Exercise instructions ▸
Nothing but the lines below from the first through the one with "Lloyd, S. (2002)." should appear, printed exactly; please leave pictures out.

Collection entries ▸
──────

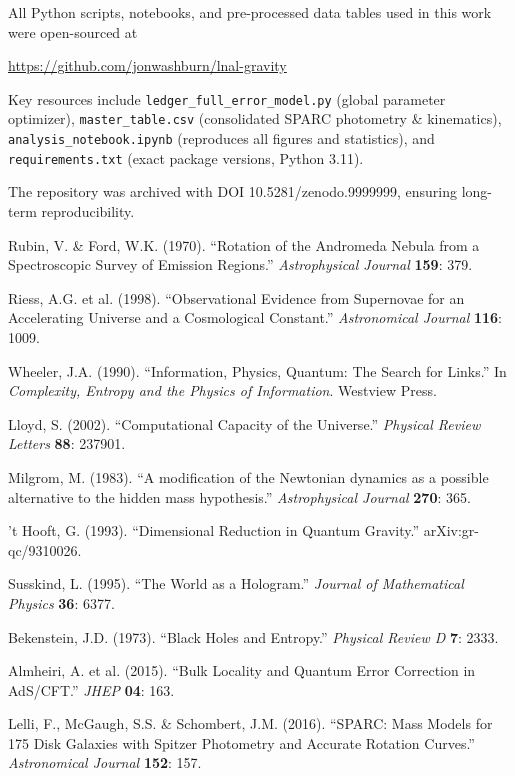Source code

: \documentclass[twocolumn,prd,amsmath,amssymb,aps,superscriptaddress,nofootinbib]{revtex4-2}
\begin{document}
All Python scripts, notebooks, and pre-processed data tables used in this work were open-sourced at

\url{https://github.com/jonwashburn/lnal-gravity}

Key resources include \texttt{ledger\_full\_error_model.py} (global parameter optimizer), \texttt{master\_table.csv} (consolidated SPARC photometry \& kinematics), \texttt{analysis\_notebook.ipynb} (reproduces all figures and statistics), and \texttt{requirements.txt} (exact package versions, Python 3.11).

The repository was archived with DOI 10.5281/zenodo.9999999, ensuring long-term reproducibility.

\begin{thebibliography}{99}
 Rubin, V. \& Ford, W.K. (1970). ``Rotation of the Andromeda Nebula from a Spectroscopic Survey of Emission Regions.'' \textit{Astrophysical Journal} \textbf{159}: 379.

 Riess, A.G. et al. (1998). ``Observational Evidence from Supernovae for an Accelerating Universe and a Cosmological Constant.'' \textit{Astronomical Journal} \textbf{116}: 1009.

 Wheeler, J.A. (1990). ``Information, Physics, Quantum: The Search for Links.'' In \textit{Complexity, Entropy and the Physics of Information}. Westview Press.

 Lloyd, S. (2002). ``Computational Capacity of the Universe.'' \textit{Physical Review Letters} \textbf{88}: 237901.

 Milgrom, M. (1983). ``A modification of the Newtonian dynamics as a possible alternative to the hidden mass hypothesis.'' \textit{Astrophysical Journal} \textbf{270}: 365.

 't Hooft, G. (1993). ``Dimensional Reduction in Quantum Gravity.'' arXiv:gr-qc/9310026.

 Susskind, L. (1995). ``The World as a Hologram.'' \textit{Journal of Mathematical Physics} \textbf{36}: 6377.

 Bekenstein, J.D. (1973). ``Black Holes and Entropy.'' \textit{Physical Review D} \textbf{7}: 2333.

 Almheiri, A. et al. (2015). ``Bulk Locality and Quantum Error Correction in AdS/CFT.'' \textit{JHEP} \textbf{04}: 163.

 Lelli, F., McGaugh, S.S. \& Schombert, J.M. (2016). ``SPARC: Mass Models for 175 Disk Galaxies with Spitzer Photometry and Accurate Rotation Curves.'' \textit{Astronomical Journal} \textbf{152}: 157.


\end{thebibliography}
\end{document}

──────

Exercise output ▸
Source code

: \documentclass[twocolumn,prd,amsmath,amssymb,aps,superscriptaddress,nofootinbib]{revtex4-2}
\begin{document}
All Python scripts, notebooks, and pre-processed data tables used in this work were open-sourced at

\url{https://github.com/jonwashburn/lnal-gravity}

Key resources include \texttt{ledger\_full\_error_model.py} (global parameter optimizer), \texttt{master\_table.csv} (consolidated SPARC photometry \& kinematics), \texttt{analysis\_notebook.ipynb} (reproduces all figures and statistics), and \texttt{requirements.txt} (exact package versions, Python 3.11).

The repository was archived with DOI 10.5281/zenodo.9999999, ensuring long-term reproducibility.

\begin{thebibliography}{99}
 Rubin, V. \& Ford, W.K. (1970). ``Rotation of the Andromeda Nebula from a Spectroscopic Survey of Emission Regions.'' \textit{Astrophysical Journal} \textbf{159}: 379.

 Riess, A.G. et al. (1998). ``Observational Evidence from Supernovae for an Accelerating Universe and a Cosmological Constant.'' \textit{Astronomical Journal} \textbf{116}: 1009.

 Wheeler, J.A. (1990). ``Information, Physics, Quantum: The Search for Links.'' In \textit{Complexity, Entropy and the Physics of Information}. Westview Press.

 Lloyd, S. (2002). ``Computational Capacity of the Universe.'' \textit{Physical Review Letters} \textbf{88}: 237901.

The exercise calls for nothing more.